What's the most promising insurance technology in the market? | Insurance Business America
Insurance organisations are scaling up their modernisation processes by embracing artificial intelligence and machine learning tools – and tech companies are seizing the opportunities. Out of all the cutting-edge tools available to help solve insurance’s most pressing problems, which ones have the power to accelerate change in the industry?
Insurance Business spoke to leading insurance professionals on the sidelines of the Earnix Excelerate 2022 conference in London this week. Here’s what they said:
Brad Middleton, director, pricing & rating, Deloitte Canada
I’ve found Earnix to be quite good for the marketplace. One of the challenges that insurers consistently face is reducing the cycle time between starting a rate change and deploying it into production. Tools from Earnix have helped insurers manage a more tightly coupled rating and modelling system that bridges part of that gap.
I’m excited to hear about the partnership that Earnix is making with Guidewire. Up to this point, it has been challenging for many clients to integrate their systems. The cost of integration – to take a product like Earnix when you’re already on Guidewire and have them start talking to each other – could be prohibitive, especially for smaller carriers.
A pre-configured tool will allow more carriers access to Earnix by reducing the implementation costs [of integration]. It will help them fully realise the benefits they’ve been striving for, such as time-to-market price sophistication. It will help them take their current rating system and add a complexity that they haven’t been able to achieve before.
Milan Chavda, head of pricing, INSHUR
When I first used Earnix, it was just about dynamic pricing, which I thought was ahead of its time. Now that I’ve started using it again, I see it’s added much more. I think it’s an exciting technology because users can integrate a lot into it.
Claims is an important area of the insurance lifecycle that isn’t touched on that much. One of the companies we work with is Five Sigma, whose claims platform is good. They’re probably one of the most exciting technologies that I’ve seen.
With Earnix, it’s easy to use and quick to make changes. Being able to input data instantly gives us that competitive advantage because we react to the market much faster. With Five Sigma, I like all the data you get out of it; there’s a lot of information, and it integrates with our technology stack well.
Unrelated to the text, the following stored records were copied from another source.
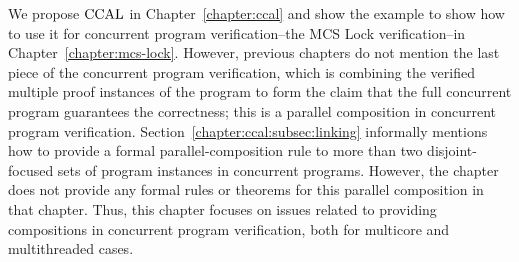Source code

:    

We propose $\mathrm{CCAL}$ in Chapter~\ref{chapter:ccal} and show the example to show how to use it for concurrent program verification--the MCS Lock verification--in Chapter~\ref{chapter:mcs-lock}.
However, previous chapters do not mention the last piece of the concurrent program verification, which is
combining the verified multiple proof instances of the program
to form the claim that the full concurrent program guarantees the correctness; this is
 a parallel composition in concurrent program verification.
Section~\ref{chapter:ccal:subsec:linking}
 informally mentions how to provide a formal parallel-composition rule to more than two disjoint-focused sets of program instances in concurrent programs.
However, the chapter does not provide any formal rules or theorems for this parallel composition in that chapter.
Thus, this chapter focuses on  issues related to providing compositions in concurrent program verification,
both for multicore and multithreaded cases.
Edward Hill, SVP, European markets, INSHUR
It’s technology around agile data ingestion and management. There’s a symbiotic relationship between pricing, underwriting, and claims; technology can help deliver better results by bringing them together. In traditional firms, these areas are often very siloed. But technology around data management makes it possible for other areas of the insurance business to work in unison to achieve company objectives.
For our business, we work in an on-demand, gig economy sector, which is a booming industry. For us, it’s all about making agile changes to the pricing and underwriting model and being quick with claims management. So technology for data ingestion, making sure we get notifications on the claims front, is important.
James Rawstron, head of pricing at Digital Partners, Munich Re
The most promising insurance technologies are the ones that enable you to maximise value from the data you’re collecting and integrate data from external sources. There’s so much data available that we are leveraging across different parts of the business. That means not just using pricing data for pricing, but also using it at the claim stage to help serve customers better.
Technology that lets you collect data, aggregate it, and make it visible so that you can get actionable insights for customers is exciting because [those tasks are] difficult to do. It sounds simple, but there aren’t many platforms or companies doing it.
Nick McCowan, head of general insurance, UK Post Office Management Services
I don’t think it’s about a specific piece of technology. In a time of inflation and regulatory pressure, one of the big challenges in the industry is using what you’ve got more effectively, rather than necessarily reinventing everything or buying lots of new kit. How do you use different sets of customer data with more traditional pricing data to create insight that allows you to personalise propositions, drive your channel strategy, improve your operation and your omni-channel experience for customers?
Digitisation in insurance has often been about reducing cost. Now, I think it is much more about helping customers who want to do certain transactions in one place, but also want to talk to us in other ways. We must be guided by that, rather than saying, “I’m going to digitise my business, full stop.” For me, it’s about being responsive to customers.
Harrison Jones, senior manager, Deloitte Canada
If you ask that question to most actuaries, I assume they will say something about machine learning and artificial intelligence. I agree with that, but what I get most excited about is the enabling software around that.
Most actuaries can build a new, sophisticated machine learning model, but not many can deploy it. Actuaries typically struggle with API integration or machine learning DevOps, so any technology that facilitates that for actuaries is interesting. Earnix is an excellent example because you can bring your own model to the table, even build it yourself directly into the software, but deploying and managing [the model] is also easy. It’s sophisticated and makes the whole process much more manageable.